(Recorded information)

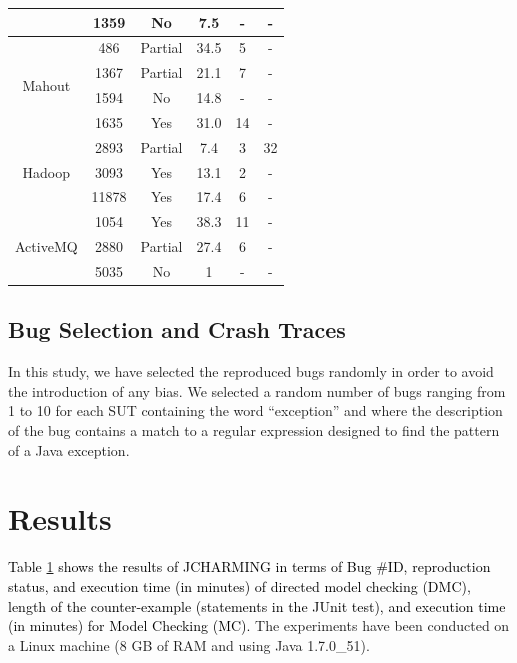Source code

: \documentclass[times, doublespace]{smrauth}
\newcommand{\red}[1]{\textcolor{black}{#1}}
\begin{document}
{\begin{table}[H]
\begin{tabular}{c|c|c|c|c|c}
                            & 1359     & No      & 7.5    & -    & - \\ \hline
\multirow{4}{*}{Mahout}     & 486      & Partial & 34.5   & 5    & -        \\
                            & 1367     & Partial & 21.1   & 7  & -       \\
                            & 1594 	   & No 	 & 14.8 	  & -  & -       \\
                            & 1635     & Yes     & 31.0   & 14  & - \\ \hline
\multirow{3}{*}{Hadoop}     & 2893     & Partial & 7.4    & 3  & 32       \\
						    & 3093      & Yes 	   & 13.1     & 2     & -   \\
                            & 11878    & Yes 	 & 17.4     & 6 & - \\  \hline
\multirow{3}{*}{ActiveMQ}   & 1054     & Yes     & 38.3   & 11  & -      \\
						    & 2880      & Partial  & 27.4    & 6    & -       \\
                            & 5035     & No 	 & 1  & -  & - \\  \hline \hline
\end{tabular}


\label{tab:jcharming-results}
\end{table}


\subsection{Bug Selection and Crash Traces}

In this study, we have selected the reproduced bugs randomly
in order to avoid the introduction of any bias. We selected a
random number of bugs ranging from 1 to 10 for each SUT containing the word ``exception'' and where the description of
the bug contains a match to a regular expression designed to find the pattern of a
Java exception.

\section{Results\label{sec:results}}

\red{Table \ref{tab:jcharming-results} shows the results of JCHARMING in terms of Bug
\#ID, reproduction status, and execution time (in minutes) of
directed model checking (DMC), length of the counter-example (statements in the JUnit test), and  execution time (in minutes) for Model Checking (MC).}
The experiments have been conducted on a Linux machine (8
GB of RAM and using Java 1.7.0\_51).

}
\end{document}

(End Recorded information)

- [Work order]:
In transcribing the records, omit the pictures and keep everything else exactly as it appears.

- [Task answer]:
Source code

: \documentclass[times, doublespace]{smrauth}
\newcommand{\red}[1]{\textcolor{black}{#1}}
\begin{document}
{\begin{table}[H]
\begin{tabular}{c|c|c|c|c|c}
                            & 1359     & No      & 7.5    & -    & - \\ \hline
\multirow{4}{*}{Mahout}     & 486      & Partial & 34.5   & 5    & -        \\
                            & 1367     & Partial & 21.1   & 7  & -       \\
                            & 1594 	   & No 	 & 14.8 	  & -  & -       \\
                            & 1635     & Yes     & 31.0   & 14  & - \\ \hline
\multirow{3}{*}{Hadoop}     & 2893     & Partial & 7.4    & 3  & 32       \\
						    & 3093      & Yes 	   & 13.1     & 2     & -   \\
                            & 11878    & Yes 	 & 17.4     & 6 & - \\  \hline
\multirow{3}{*}{ActiveMQ}   & 1054     & Yes     & 38.3   & 11  & -      \\
						    & 2880      & Partial  & 27.4    & 6    & -       \\
                            & 5035     & No 	 & 1  & -  & - \\  \hline \hline
\end{tabular}


\label{tab:jcharming-results}
\end{table}


\subsection{Bug Selection and Crash Traces}

In this study, we have selected the reproduced bugs randomly
in order to avoid the introduction of any bias. We selected a
random number of bugs ranging from 1 to 10 for each SUT containing the word ``exception'' and where the description of
the bug contains a match to a regular expression designed to find the pattern of a
Java exception.

\section{Results\label{sec:results}}

\red{Table \ref{tab:jcharming-results} shows the results of JCHARMING in terms of Bug
\#ID, reproduction status, and execution time (in minutes) of
directed model checking (DMC), length of the counter-example (statements in the JUnit test), and  execution time (in minutes) for Model Checking (MC).}
The experiments have been conducted on a Linux machine (8
GB of RAM and using Java 1.7.0\_51).

}
\end{document}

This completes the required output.